I think pkgforge/soar#26 is a sign that either you are doing something very suspicious

or you are throwing bandwidth everywhere, both of which are not signs of good programming.

Rhino has issues with mirrors on distributing it's ISOs.
I had suggested switch to hugging face in their discord group.
Instead I should have accused them of "not signs of good programming"

Some of your commits are very, very, very suspicious.
pkgforge/metadata@01622c2
pkgforge/metadata@2dc0cc6
pkgforge/metadata@a787759 (binary file uploads?)

If you had looked just a few seconds more, you would have realized these "binary" file uploads are the compressed json/db files in xz, zstd format

If you want to accuse us of "suspicious" activities, please provide more concrete proof

I find this problematic, why are you running commands in a yaml file? This should ideally be a stateless file that only describes package declarations and dependencies, not download commands.

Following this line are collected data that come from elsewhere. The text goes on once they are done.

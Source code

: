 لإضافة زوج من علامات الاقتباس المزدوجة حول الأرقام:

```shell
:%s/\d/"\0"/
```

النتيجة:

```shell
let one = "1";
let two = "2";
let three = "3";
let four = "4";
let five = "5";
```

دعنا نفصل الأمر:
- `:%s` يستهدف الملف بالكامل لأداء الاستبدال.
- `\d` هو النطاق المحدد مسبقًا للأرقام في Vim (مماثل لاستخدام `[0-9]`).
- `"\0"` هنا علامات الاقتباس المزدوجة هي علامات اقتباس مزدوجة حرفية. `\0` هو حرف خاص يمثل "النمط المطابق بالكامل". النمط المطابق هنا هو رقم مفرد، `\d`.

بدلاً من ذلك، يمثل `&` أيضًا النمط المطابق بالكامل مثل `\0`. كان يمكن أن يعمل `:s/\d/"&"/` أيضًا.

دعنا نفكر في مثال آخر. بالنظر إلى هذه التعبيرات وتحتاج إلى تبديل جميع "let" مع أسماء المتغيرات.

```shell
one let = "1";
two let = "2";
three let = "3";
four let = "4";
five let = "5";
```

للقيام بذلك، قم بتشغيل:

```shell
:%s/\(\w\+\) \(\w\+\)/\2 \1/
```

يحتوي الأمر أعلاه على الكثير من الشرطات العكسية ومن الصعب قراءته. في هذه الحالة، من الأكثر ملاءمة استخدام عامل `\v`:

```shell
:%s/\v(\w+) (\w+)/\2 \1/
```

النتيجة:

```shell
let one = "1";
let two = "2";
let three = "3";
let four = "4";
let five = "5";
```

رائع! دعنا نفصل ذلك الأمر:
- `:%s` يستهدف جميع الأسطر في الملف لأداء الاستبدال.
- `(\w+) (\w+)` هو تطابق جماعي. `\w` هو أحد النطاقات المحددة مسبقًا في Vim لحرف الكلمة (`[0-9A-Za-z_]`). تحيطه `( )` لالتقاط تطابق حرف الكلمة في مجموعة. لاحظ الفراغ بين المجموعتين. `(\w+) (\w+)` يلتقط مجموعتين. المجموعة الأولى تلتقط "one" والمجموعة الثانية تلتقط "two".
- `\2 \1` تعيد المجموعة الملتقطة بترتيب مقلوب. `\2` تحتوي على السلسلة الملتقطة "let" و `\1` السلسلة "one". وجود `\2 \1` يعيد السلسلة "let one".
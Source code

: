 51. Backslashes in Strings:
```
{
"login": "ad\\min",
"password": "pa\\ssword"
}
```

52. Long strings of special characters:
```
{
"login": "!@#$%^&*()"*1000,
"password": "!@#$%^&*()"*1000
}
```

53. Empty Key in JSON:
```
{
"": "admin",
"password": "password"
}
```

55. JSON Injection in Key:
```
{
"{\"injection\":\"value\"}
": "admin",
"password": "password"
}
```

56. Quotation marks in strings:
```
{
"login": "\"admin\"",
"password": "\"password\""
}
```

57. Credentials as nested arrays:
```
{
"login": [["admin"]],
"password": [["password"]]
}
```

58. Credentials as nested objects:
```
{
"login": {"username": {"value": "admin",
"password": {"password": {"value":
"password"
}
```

Because it's the most flexible approach.
Since users won't run this, only our CI will, we are in control of the build environment.
This let us write scripts that are simple and let use any build tool
If we had gone through what you suggest, we would have to write helpers/parsers for each and every single build tool we use.
This is not necessary when we aren't running PKGBUILD copy cats on user's systems

That will segfault because of missing so files.

Please re-read what I said there.
And what I showed there.
This won't segfault, this will fail to run if the host doesn't have the dependencies.
It is made clear that this will need dependencies on host (in .note) and that it is not portable(also in.note`)
All of these are shown to user if they try installing this pkg with soar.

Overall, I think this concept is great, but the execution so far seems to be very sketchy and poorly planned.

Again, please provide proof of "sketchy" and "suspicious" behaviour/code

poorly planned. a hyped up tool that was not all it promised, but with time and effort, you will have a very cool tool!

Sure if you say so.
I regret opening this issue.
If anyone in the future reads these discussions, I hope they will be able to make up their own conclusions as to what went wrong either with me (pkforge) or you (pacstall/rhino)


And as you have already accused of doing sketchy things and bad programming, I feel like we aren't worthy of being included in such a pristine and well-thought project like PacStall/Rhino.
Please close this as not-planned, as I won't be able to respond because I have got to fix our "suspicious" & "wasting bandwidth" problems.

I'm on your side here, I don't want to dog on your project without offering ways to help you.

I don't understand why your first thought when I mentioned that cloudflare is shutting you down is to go and attack Rhino. That has nothing to do with anything here.

About the compressed files, we all know that that's how Jia Tan infiltrated a well respected library, and people now should be more wary of this. It also slows down git in general and is harder to diff.

Your comment about the commands running is fair, I didn't read enough before making that particular comment, but my point still stands somewhat: I think your build format should be more declarative.

About the so files, that's basically the point of a package manager. I find it odd that a package manager won't make certain packages that it provides functional out of the box.

I feel like we aren't worthy of being included in such a pristine and well-thought project like PacStall/Rhino.

We can have serious conversations without being petty about it 🙂.